Without including any pictures, reproduce all the lines below word for word.

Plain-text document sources
• • • •
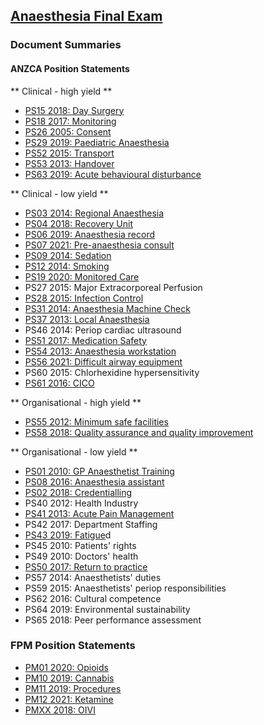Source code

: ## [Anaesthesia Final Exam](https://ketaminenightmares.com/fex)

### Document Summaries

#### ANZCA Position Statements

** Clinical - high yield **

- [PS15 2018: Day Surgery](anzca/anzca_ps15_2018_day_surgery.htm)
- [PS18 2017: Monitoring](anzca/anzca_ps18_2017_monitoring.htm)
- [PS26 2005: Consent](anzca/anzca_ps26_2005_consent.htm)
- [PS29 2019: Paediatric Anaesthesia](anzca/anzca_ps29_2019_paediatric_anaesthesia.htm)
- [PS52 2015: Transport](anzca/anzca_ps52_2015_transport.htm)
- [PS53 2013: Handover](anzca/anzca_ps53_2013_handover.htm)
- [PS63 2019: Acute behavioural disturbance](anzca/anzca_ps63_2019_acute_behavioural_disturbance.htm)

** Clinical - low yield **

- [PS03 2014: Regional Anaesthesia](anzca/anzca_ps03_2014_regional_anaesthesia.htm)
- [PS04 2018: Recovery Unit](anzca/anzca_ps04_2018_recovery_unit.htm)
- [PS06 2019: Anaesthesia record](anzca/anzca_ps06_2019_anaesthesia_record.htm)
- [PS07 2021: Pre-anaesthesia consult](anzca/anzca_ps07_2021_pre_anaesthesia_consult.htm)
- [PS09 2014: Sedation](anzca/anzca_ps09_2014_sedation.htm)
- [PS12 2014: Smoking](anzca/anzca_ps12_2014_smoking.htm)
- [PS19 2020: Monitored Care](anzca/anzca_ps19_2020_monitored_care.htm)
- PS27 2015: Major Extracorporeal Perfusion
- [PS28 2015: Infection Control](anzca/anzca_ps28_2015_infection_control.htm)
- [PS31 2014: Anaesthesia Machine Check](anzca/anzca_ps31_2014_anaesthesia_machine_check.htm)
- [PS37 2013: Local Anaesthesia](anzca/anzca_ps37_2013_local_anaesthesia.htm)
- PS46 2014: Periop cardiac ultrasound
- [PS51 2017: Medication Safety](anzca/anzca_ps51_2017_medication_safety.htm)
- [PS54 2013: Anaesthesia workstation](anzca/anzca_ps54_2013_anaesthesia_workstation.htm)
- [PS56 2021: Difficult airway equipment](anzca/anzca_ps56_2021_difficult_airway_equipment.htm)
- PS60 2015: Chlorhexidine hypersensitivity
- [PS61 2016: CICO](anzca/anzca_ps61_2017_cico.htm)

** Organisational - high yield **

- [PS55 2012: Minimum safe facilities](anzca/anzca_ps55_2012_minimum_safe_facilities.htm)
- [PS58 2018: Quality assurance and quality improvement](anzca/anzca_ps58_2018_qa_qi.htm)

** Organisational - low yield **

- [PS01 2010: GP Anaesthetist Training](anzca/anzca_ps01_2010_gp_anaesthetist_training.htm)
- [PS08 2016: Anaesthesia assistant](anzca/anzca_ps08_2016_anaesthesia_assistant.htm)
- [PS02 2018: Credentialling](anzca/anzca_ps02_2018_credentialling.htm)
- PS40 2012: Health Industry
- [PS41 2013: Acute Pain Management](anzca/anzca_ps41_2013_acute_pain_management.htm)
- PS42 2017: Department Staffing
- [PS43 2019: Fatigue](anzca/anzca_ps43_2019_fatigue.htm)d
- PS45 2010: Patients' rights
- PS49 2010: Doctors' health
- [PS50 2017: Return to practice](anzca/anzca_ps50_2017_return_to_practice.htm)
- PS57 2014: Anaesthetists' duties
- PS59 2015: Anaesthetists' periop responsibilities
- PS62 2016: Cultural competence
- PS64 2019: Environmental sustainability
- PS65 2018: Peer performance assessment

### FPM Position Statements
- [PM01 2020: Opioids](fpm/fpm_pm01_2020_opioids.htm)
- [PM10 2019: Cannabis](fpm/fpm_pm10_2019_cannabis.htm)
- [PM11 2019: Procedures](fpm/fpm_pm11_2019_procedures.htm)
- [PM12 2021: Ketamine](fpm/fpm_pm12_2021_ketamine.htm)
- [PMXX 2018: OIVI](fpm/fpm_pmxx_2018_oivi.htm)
• • • •
*SOLUTION*.
Source code

: ## [Anaesthesia Final Exam](https://ketaminenightmares.com/fex)

### Document Summaries

#### ANZCA Position Statements

** Clinical - high yield **

- [PS15 2018: Day Surgery](anzca/anzca_ps15_2018_day_surgery.htm)
- [PS18 2017: Monitoring](anzca/anzca_ps18_2017_monitoring.htm)
- [PS26 2005: Consent](anzca/anzca_ps26_2005_consent.htm)
- [PS29 2019: Paediatric Anaesthesia](anzca/anzca_ps29_2019_paediatric_anaesthesia.htm)
- [PS52 2015: Transport](anzca/anzca_ps52_2015_transport.htm)
- [PS53 2013: Handover](anzca/anzca_ps53_2013_handover.htm)
- [PS63 2019: Acute behavioural disturbance](anzca/anzca_ps63_2019_acute_behavioural_disturbance.htm)

** Clinical - low yield **

- [PS03 2014: Regional Anaesthesia](anzca/anzca_ps03_2014_regional_anaesthesia.htm)
- [PS04 2018: Recovery Unit](anzca/anzca_ps04_2018_recovery_unit.htm)
- [PS06 2019: Anaesthesia record](anzca/anzca_ps06_2019_anaesthesia_record.htm)
- [PS07 2021: Pre-anaesthesia consult](anzca/anzca_ps07_2021_pre_anaesthesia_consult.htm)
- [PS09 2014: Sedation](anzca/anzca_ps09_2014_sedation.htm)
- [PS12 2014: Smoking](anzca/anzca_ps12_2014_smoking.htm)
- [PS19 2020: Monitored Care](anzca/anzca_ps19_2020_monitored_care.htm)
- PS27 2015: Major Extracorporeal Perfusion
- [PS28 2015: Infection Control](anzca/anzca_ps28_2015_infection_control.htm)
- [PS31 2014: Anaesthesia Machine Check](anzca/anzca_ps31_2014_anaesthesia_machine_check.htm)
- [PS37 2013: Local Anaesthesia](anzca/anzca_ps37_2013_local_anaesthesia.htm)
- PS46 2014: Periop cardiac ultrasound
- [PS51 2017: Medication Safety](anzca/anzca_ps51_2017_medication_safety.htm)
- [PS54 2013: Anaesthesia workstation](anzca/anzca_ps54_2013_anaesthesia_workstation.htm)
- [PS56 2021: Difficult airway equipment](anzca/anzca_ps56_2021_difficult_airway_equipment.htm)
- PS60 2015: Chlorhexidine hypersensitivity
- [PS61 2016: CICO](anzca/anzca_ps61_2017_cico.htm)

** Organisational - high yield **

- [PS55 2012: Minimum safe facilities](anzca/anzca_ps55_2012_minimum_safe_facilities.htm)
- [PS58 2018: Quality assurance and quality improvement](anzca/anzca_ps58_2018_qa_qi.htm)

** Organisational - low yield **

- [PS01 2010: GP Anaesthetist Training](anzca/anzca_ps01_2010_gp_anaesthetist_training.htm)
- [PS08 2016: Anaesthesia assistant](anzca/anzca_ps08_2016_anaesthesia_assistant.htm)
- [PS02 2018: Credentialling](anzca/anzca_ps02_2018_credentialling.htm)
- PS40 2012: Health Industry
- [PS41 2013: Acute Pain Management](anzca/anzca_ps41_2013_acute_pain_management.htm)
- PS42 2017: Department Staffing
- [PS43 2019: Fatigue](anzca/anzca_ps43_2019_fatigue.htm)d
- PS45 2010: Patients' rights
- PS49 2010: Doctors' health
- [PS50 2017: Return to practice](anzca/anzca_ps50_2017_return_to_practice.htm)
- PS57 2014: Anaesthetists' duties
- PS59 2015: Anaesthetists' periop responsibilities
- PS62 2016: Cultural competence
- PS64 2019: Environmental sustainability
- PS65 2018: Peer performance assessment

### FPM Position Statements
- [PM01 2020: Opioids](fpm/fpm_pm01_2020_opioids.htm)
- [PM10 2019: Cannabis](fpm/fpm_pm10_2019_cannabis.htm)
- [PM11 2019: Procedures](fpm/fpm_pm11_2019_procedures.htm)
- [PM12 2021: Ketamine](fpm/fpm_pm12_2021_ketamine.htm)
- [PMXX 2018: OIVI](fpm/fpm_pmxx_2018_oivi.htm)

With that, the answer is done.